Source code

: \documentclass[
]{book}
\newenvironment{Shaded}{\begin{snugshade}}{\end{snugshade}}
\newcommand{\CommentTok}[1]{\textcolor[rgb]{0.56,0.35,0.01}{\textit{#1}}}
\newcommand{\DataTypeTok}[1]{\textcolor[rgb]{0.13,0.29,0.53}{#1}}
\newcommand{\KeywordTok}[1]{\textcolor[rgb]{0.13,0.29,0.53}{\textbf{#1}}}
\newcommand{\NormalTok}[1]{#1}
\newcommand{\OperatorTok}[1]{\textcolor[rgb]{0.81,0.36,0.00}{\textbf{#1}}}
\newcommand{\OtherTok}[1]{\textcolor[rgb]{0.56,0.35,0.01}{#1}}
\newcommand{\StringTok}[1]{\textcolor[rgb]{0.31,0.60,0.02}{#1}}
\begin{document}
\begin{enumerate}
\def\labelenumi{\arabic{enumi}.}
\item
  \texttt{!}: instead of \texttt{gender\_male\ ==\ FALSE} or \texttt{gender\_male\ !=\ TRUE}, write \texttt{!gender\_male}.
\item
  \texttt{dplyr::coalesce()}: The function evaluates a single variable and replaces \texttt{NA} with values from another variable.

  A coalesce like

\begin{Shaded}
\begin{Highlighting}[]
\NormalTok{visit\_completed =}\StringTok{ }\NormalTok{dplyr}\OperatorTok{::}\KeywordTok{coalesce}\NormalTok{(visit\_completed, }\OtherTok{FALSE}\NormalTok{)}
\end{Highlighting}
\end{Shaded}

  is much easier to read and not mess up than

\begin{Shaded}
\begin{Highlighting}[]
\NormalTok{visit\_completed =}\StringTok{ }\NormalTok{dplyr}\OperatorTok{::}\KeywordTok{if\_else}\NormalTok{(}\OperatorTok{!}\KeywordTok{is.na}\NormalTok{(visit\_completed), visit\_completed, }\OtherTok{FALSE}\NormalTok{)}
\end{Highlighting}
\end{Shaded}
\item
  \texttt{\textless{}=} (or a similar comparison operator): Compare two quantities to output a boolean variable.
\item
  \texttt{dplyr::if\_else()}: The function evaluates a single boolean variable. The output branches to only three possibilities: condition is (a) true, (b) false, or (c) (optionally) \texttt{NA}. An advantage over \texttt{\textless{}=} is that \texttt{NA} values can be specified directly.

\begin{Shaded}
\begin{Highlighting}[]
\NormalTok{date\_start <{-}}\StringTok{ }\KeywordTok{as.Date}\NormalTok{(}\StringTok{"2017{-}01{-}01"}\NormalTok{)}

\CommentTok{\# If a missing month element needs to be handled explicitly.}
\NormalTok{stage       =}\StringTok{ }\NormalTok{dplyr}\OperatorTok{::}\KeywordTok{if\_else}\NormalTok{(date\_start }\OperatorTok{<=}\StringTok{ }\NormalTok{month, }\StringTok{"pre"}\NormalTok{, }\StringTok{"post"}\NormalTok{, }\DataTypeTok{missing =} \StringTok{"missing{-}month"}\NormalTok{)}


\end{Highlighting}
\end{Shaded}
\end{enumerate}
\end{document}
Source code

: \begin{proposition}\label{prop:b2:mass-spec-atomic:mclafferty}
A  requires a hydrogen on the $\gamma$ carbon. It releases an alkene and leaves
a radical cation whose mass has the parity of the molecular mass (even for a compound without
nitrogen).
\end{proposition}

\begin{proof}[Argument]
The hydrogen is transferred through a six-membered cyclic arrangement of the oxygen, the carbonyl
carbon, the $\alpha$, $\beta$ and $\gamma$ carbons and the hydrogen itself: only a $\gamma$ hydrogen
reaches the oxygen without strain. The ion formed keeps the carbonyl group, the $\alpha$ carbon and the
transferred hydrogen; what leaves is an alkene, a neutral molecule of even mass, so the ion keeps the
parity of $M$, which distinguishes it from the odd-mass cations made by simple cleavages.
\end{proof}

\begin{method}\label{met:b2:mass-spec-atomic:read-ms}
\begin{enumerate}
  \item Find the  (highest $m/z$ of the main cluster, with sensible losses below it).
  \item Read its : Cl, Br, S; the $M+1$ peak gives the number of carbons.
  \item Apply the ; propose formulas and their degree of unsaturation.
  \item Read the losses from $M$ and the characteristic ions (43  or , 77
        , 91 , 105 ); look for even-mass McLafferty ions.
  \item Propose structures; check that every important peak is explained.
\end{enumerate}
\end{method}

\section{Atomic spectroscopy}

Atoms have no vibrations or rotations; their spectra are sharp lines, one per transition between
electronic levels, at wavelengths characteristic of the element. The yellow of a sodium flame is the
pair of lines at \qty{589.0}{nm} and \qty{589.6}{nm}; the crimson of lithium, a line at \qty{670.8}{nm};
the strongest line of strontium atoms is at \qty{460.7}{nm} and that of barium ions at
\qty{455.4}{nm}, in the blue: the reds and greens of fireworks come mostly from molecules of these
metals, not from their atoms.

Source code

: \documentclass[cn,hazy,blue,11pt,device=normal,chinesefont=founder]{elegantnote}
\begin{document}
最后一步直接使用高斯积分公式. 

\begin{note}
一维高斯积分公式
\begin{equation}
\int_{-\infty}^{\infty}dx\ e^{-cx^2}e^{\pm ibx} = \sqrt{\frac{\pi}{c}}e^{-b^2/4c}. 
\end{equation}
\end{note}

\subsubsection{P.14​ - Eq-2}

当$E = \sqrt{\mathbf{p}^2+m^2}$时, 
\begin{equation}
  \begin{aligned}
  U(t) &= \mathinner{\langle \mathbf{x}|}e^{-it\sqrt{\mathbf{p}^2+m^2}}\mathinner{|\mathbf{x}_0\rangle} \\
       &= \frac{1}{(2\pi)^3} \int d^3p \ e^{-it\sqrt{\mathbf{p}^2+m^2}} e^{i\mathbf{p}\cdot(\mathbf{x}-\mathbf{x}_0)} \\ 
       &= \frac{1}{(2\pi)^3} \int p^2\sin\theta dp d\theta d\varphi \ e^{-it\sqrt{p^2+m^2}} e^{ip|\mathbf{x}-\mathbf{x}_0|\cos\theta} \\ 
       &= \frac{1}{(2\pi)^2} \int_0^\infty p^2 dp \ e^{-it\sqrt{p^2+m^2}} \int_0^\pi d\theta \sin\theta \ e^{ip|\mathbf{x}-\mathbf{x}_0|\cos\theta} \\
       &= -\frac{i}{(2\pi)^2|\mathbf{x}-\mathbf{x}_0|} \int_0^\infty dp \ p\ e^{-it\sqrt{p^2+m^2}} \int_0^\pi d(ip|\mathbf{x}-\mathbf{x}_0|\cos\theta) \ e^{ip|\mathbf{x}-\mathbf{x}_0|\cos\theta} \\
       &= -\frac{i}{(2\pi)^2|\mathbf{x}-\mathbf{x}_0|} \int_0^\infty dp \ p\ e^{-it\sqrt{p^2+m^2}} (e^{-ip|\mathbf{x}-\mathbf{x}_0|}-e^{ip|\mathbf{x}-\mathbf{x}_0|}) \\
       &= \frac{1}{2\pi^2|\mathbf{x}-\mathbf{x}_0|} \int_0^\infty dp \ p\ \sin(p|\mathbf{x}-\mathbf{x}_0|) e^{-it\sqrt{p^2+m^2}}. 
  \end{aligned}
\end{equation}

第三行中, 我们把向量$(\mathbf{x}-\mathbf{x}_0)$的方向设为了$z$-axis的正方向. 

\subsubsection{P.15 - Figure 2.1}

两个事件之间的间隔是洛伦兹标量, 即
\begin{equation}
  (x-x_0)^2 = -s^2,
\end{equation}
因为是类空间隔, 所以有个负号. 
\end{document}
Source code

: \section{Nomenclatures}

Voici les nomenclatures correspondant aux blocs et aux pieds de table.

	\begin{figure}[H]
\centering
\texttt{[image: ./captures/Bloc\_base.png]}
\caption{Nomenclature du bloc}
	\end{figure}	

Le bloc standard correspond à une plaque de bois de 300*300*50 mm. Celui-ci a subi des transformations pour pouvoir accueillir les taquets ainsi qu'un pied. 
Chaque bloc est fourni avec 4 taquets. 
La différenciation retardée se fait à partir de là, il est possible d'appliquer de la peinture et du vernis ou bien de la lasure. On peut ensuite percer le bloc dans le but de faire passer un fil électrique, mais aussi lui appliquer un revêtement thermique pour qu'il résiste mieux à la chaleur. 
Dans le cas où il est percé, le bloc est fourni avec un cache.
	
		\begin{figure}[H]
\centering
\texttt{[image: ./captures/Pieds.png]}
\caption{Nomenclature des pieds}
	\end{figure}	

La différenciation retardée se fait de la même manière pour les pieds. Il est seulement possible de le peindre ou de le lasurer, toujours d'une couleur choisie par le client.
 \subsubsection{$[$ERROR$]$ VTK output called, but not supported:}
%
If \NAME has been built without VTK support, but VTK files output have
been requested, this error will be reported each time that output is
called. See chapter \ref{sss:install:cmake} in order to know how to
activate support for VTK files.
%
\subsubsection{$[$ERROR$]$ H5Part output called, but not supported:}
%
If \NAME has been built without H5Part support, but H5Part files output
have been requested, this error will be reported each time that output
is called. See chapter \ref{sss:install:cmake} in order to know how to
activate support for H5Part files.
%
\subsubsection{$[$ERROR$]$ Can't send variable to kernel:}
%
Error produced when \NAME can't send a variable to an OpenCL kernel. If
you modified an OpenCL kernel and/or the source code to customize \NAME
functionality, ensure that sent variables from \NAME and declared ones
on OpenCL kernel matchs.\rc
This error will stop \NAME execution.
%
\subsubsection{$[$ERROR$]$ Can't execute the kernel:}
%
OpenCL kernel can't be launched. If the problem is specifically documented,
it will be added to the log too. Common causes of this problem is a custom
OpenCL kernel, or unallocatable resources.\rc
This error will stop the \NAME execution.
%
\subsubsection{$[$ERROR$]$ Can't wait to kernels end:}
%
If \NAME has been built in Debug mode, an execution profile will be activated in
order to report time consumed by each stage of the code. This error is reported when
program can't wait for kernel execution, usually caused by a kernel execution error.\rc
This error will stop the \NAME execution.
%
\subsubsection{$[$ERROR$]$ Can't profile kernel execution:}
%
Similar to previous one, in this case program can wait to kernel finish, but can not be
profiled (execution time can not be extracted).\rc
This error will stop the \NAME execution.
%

+===+

Go through the records above. Copy each line in which the string "OperatorTok" appears.

\newcommand{\OperatorTok}[1]{\textcolor[rgb]{0.81,0.36,0.00}{\textbf{#1}}}
\NormalTok{visit\_completed =}\StringTok{ }\NormalTok{dplyr}\OperatorTok{::}\KeywordTok{coalesce}\NormalTok{(visit\_completed, }\OtherTok{FALSE}\NormalTok{)}
\NormalTok{visit\_completed =}\StringTok{ }\NormalTok{dplyr}\OperatorTok{::}\KeywordTok{if\_else}\NormalTok{(}\OperatorTok{!}\KeywordTok{is.na}\NormalTok{(visit\_completed), visit\_completed, }\OtherTok{FALSE}\NormalTok{)}
\NormalTok{stage       =}\StringTok{ }\NormalTok{dplyr}\OperatorTok{::}\KeywordTok{if\_else}\NormalTok{(date\_start }\OperatorTok{<=}\StringTok{ }\NormalTok{month, }\StringTok{"pre"}\NormalTok{, }\StringTok{"post"}\NormalTok{, }\DataTypeTok{missing =} \StringTok{"missing{-}month"}\NormalTok{)}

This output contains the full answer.